> Task:
Write out each line below exactly as it appears.

> Data in this exercise:
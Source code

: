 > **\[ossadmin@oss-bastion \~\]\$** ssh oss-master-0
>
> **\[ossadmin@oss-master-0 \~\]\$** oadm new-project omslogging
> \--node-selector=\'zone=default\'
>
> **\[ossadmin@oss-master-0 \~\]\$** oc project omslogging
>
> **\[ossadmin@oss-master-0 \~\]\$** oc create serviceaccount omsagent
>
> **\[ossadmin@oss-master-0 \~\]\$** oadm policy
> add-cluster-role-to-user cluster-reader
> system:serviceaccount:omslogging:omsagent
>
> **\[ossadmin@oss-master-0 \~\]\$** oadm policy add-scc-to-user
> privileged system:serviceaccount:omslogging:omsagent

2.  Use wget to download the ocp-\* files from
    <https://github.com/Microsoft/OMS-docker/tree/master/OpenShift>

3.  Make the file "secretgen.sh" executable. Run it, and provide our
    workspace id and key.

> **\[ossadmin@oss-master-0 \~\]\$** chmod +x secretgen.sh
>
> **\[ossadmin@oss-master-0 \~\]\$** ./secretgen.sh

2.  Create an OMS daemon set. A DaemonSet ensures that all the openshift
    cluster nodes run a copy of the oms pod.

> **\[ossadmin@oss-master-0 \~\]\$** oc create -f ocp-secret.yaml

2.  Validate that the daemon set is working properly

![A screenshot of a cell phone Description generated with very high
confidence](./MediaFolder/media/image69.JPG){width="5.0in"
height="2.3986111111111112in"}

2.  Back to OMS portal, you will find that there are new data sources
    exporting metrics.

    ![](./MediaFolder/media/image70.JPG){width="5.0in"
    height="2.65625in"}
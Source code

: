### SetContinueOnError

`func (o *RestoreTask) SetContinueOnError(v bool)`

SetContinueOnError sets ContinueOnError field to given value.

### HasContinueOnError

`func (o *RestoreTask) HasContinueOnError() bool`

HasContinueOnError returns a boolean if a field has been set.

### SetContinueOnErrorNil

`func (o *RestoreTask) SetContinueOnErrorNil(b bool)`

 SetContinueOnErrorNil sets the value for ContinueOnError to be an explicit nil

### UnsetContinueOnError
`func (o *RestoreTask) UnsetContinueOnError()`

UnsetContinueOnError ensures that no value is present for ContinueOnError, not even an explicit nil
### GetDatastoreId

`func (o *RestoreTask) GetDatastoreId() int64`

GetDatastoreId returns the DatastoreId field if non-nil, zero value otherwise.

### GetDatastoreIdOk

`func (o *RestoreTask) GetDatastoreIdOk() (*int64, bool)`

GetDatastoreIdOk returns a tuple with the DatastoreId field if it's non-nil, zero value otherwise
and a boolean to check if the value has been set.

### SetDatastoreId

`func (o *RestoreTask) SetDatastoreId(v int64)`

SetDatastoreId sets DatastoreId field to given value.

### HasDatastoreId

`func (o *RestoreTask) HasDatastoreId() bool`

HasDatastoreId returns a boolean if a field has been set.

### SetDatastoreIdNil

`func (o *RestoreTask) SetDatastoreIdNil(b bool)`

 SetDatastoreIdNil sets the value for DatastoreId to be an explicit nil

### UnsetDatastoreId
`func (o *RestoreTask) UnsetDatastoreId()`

> Reply to the exercise:
Source code

: > **\[ossadmin@oss-bastion \~\]\$** ssh oss-master-0
>
> **\[ossadmin@oss-master-0 \~\]\$** oadm new-project omslogging
> \--node-selector=\'zone=default\'
>
> **\[ossadmin@oss-master-0 \~\]\$** oc project omslogging
>
> **\[ossadmin@oss-master-0 \~\]\$** oc create serviceaccount omsagent
>
> **\[ossadmin@oss-master-0 \~\]\$** oadm policy
> add-cluster-role-to-user cluster-reader
> system:serviceaccount:omslogging:omsagent
>
> **\[ossadmin@oss-master-0 \~\]\$** oadm policy add-scc-to-user
> privileged system:serviceaccount:omslogging:omsagent

2.  Use wget to download the ocp-\* files from
    <https://github.com/Microsoft/OMS-docker/tree/master/OpenShift>

3.  Make the file "secretgen.sh" executable. Run it, and provide our
    workspace id and key.

> **\[ossadmin@oss-master-0 \~\]\$** chmod +x secretgen.sh
>
> **\[ossadmin@oss-master-0 \~\]\$** ./secretgen.sh

2.  Create an OMS daemon set. A DaemonSet ensures that all the openshift
    cluster nodes run a copy of the oms pod.

> **\[ossadmin@oss-master-0 \~\]\$** oc create -f ocp-secret.yaml

2.  Validate that the daemon set is working properly

![A screenshot of a cell phone Description generated with very high
confidence](./MediaFolder/media/image69.JPG){width="5.0in"
height="2.3986111111111112in"}

2.  Back to OMS portal, you will find that there are new data sources
    exporting metrics.

    ![](./MediaFolder/media/image70.JPG){width="5.0in"
    height="2.65625in"}
Source code

:### SetContinueOnError

`func (o *RestoreTask) SetContinueOnError(v bool)`

SetContinueOnError sets ContinueOnError field to given value.

### HasContinueOnError

`func (o *RestoreTask) HasContinueOnError() bool`

HasContinueOnError returns a boolean if a field has been set.

### SetContinueOnErrorNil

`func (o *RestoreTask) SetContinueOnErrorNil(b bool)`

 SetContinueOnErrorNil sets the value for ContinueOnError to be an explicit nil

### UnsetContinueOnError
`func (o *RestoreTask) UnsetContinueOnError()`

UnsetContinueOnError ensures that no value is present for ContinueOnError, not even an explicit nil
### GetDatastoreId

`func (o *RestoreTask) GetDatastoreId() int64`

GetDatastoreId returns the DatastoreId field if non-nil, zero value otherwise.

### GetDatastoreIdOk

`func (o *RestoreTask) GetDatastoreIdOk() (*int64, bool)`

GetDatastoreIdOk returns a tuple with the DatastoreId field if it's non-nil, zero value otherwise
and a boolean to check if the value has been set.

### SetDatastoreId

`func (o *RestoreTask) SetDatastoreId(v int64)`

SetDatastoreId sets DatastoreId field to given value.

### HasDatastoreId

`func (o *RestoreTask) HasDatastoreId() bool`

HasDatastoreId returns a boolean if a field has been set.

### SetDatastoreIdNil

`func (o *RestoreTask) SetDatastoreIdNil(b bool)`

 SetDatastoreIdNil sets the value for DatastoreId to be an explicit nil

### UnsetDatastoreId
`func (o *RestoreTask) UnsetDatastoreId()`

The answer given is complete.